LL: It resonates a lot with what we’re trying to do with those two issues about clothing politics. You distinguish six dimensions in political fashion: one is production, two consumption, three appropriation, four gender presentation, five social conformity and six symbolism. I think it will be obvious that these six dimensions are going to frame this conversation but, since you were just talking about your own experience, I would like to talk about the article that you named “Making Racists Uncomfortable, One Outfit At A Time,” where you describe your capacity to “command stares” instead of getting the usual “non-consensual glares,” can you tell us about this agency that you are getting from your clothes that reverse the nature of the gaze?

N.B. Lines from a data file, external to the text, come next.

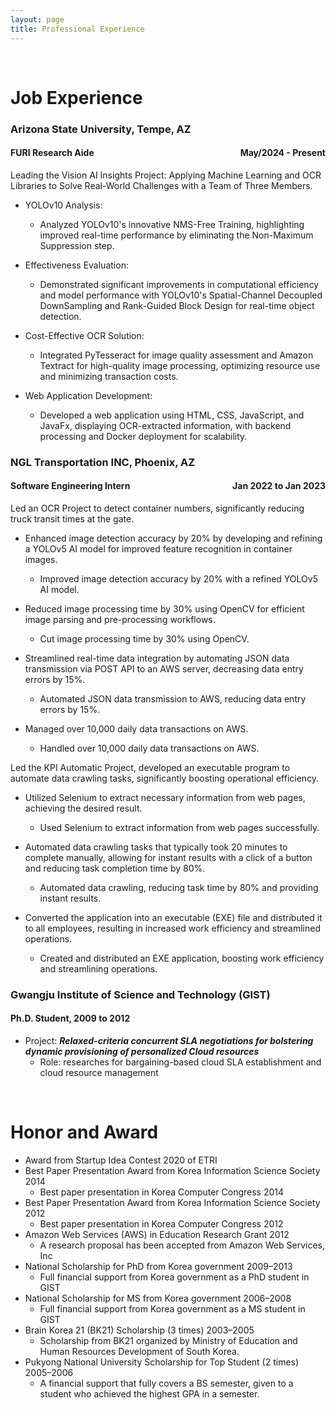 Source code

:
 ```yaml
---
layout: page
title: Professional Experience
---
```


<br/>


# Job Experience

### Arizona State University, Tempe, AZ
#### FURI Research Aide <span style="float: right;">May/2024 - Present</span>

Leading the Vision AI Insights Project: Applying Machine Learning and OCR Libraries to Solve Real-World Challenges with a Team of Three Members.


* YOLOv10 Analysis:
  * Analyzed YOLOv10's innovative NMS-Free Training, highlighting improved real-time performance by eliminating the Non-Maximum Suppression step.

* Effectiveness Evaluation:
  * Demonstrated significant improvements in computational efficiency and model performance with YOLOv10's Spatial-Channel Decoupled DownSampling and Rank-Guided Block Design for real-time object detection.

* Cost-Effective OCR Solution:
  * Integrated PyTesseract for image quality assessment and Amazon Textract for high-quality image processing, optimizing resource use and minimizing transaction costs.

* Web Application Development:
  * Developed a web application using HTML, CSS, JavaScript, and JavaFx, displaying OCR-extracted information, with backend processing and Docker deployment for scalability.

### NGL Transportation INC, Phoenix, AZ
#### Software Engineering Intern <span style="float: right;">Jan 2022 to Jan 2023</span>
Led an OCR Project to detect container numbers, significantly reducing truck transit times at the gate.

* Enhanced image detection accuracy by 20% by developing and refining a YOLOv5 AI model for improved feature recognition in container images.
  * Improved image detection accuracy by 20% with a refined YOLOv5 AI model.

* Reduced image processing time by 30% using OpenCV for efficient image parsing and pre-processing workflows.
  * Cut image processing time by 30% using OpenCV.

* Streamlined real-time data integration by automating JSON data transmission via POST API to an AWS server, decreasing data entry errors by 15%.
  * Automated JSON data transmission to AWS, reducing data entry errors by 15%.

* Managed over 10,000 daily data transactions on AWS.
  * Handled over 10,000 daily data transactions on AWS.

Led the KPI Automatic Project, developed an executable program to automate data crawling tasks, significantly boosting operational efficiency.

* Utilized Selenium to extract necessary information from web pages, achieving the desired result.
  * Used Selenium to extract information from web pages successfully.

* Automated data crawling tasks that typically took 20 minutes to complete manually, allowing for instant results with a click of a button and reducing task completion time by 80%.
  * Automated data crawling, reducing task time by 80% and providing instant results.

* Converted the application into an executable (EXE) file and distributed it to all employees, resulting in increased work efficiency and streamlined operations.
  * Created and distributed an EXE application, boosting work efficiency and streamlining operations.


### Gwangju Institute of Science and Technology (GIST)
#### Ph.D. Student, 2009 to 2012

* Project: _**Relaxed-criteria concurrent SLA negotiations for bolstering dynamic provisioning of personalized Cloud resources**_
  * Role: researches for bargaining-based cloud SLA establishment and cloud resource management

<br/>

# Honor and Award

* Award from Startup Idea Contest 2020 of ETRI
* Best Paper Presentation Award from Korea Information Science Society	2014
  * Best paper presentation in Korea Computer Congress 2014
* Best Paper Presentation Award from Korea Information Science Society	2012
  * Best paper presentation in Korea Computer Congress 2012
* Amazon Web Services (AWS) in Education Research Grant	2012
  * A research proposal has been accepted from Amazon Web Services, Inc
* National Scholarship for PhD from Korea government	2009–2013
  * Full financial support from Korea government as a PhD student in GIST  
* National Scholarship for MS from Korea government	2006–2008
  * Full financial support from Korea government as a MS student in GIST  
* Brain Korea 21 (BK21) Scholarship (3 times)	2003–2005
  * Scholarship from BK21 organized by Ministry of Education and Human Resources Development of South Korea.
* Pukyong National University Scholarship for Top Student (2 times)	2005–2006
  * A financial support that fully covers a BS semester, given to a student who achieved the highest GPA in a semester.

HK: I started wearing the hijab or headscarf in sixth grade. I think I was 9 or 10 years old, and I still remember feeling so alien and walking down the street just feeling so self-conscious as everyone was staring at me. You know you can try to not make eye contact, and look up or down, but you could still so strongly feel the glares, like it was piercing right through your body. That was how it felt when I first started wearing the hijab — feeling like I was always being judged and looked down upon or even pitied. Fast forward several years and I’m in Chicago, becoming quite a bit more unapologetic and fierce in my politics and identity, I would wear all black and my shirt would say “DEMILITARIZE” in all caps across the chest, and my clothing started to mimic my politics. And I also noticed something different in the way people were reacting to me as they saw me walk down the street. I noticed that I was still being stared at and looked at, but it was a very different look; it felt like they didn’t want to look at me at that point but they really had to. I felt so much more confident, like I truly had control over the situation, and reclaimed my agency in a public interaction — that is, being stared at — I would have otherwise been subjected to unwillingly. 

Katebi The Funambulist
BANNED Scarf by Slow Factory (2017) / Photograph by Driely Carter, Model: Hoda Katebi.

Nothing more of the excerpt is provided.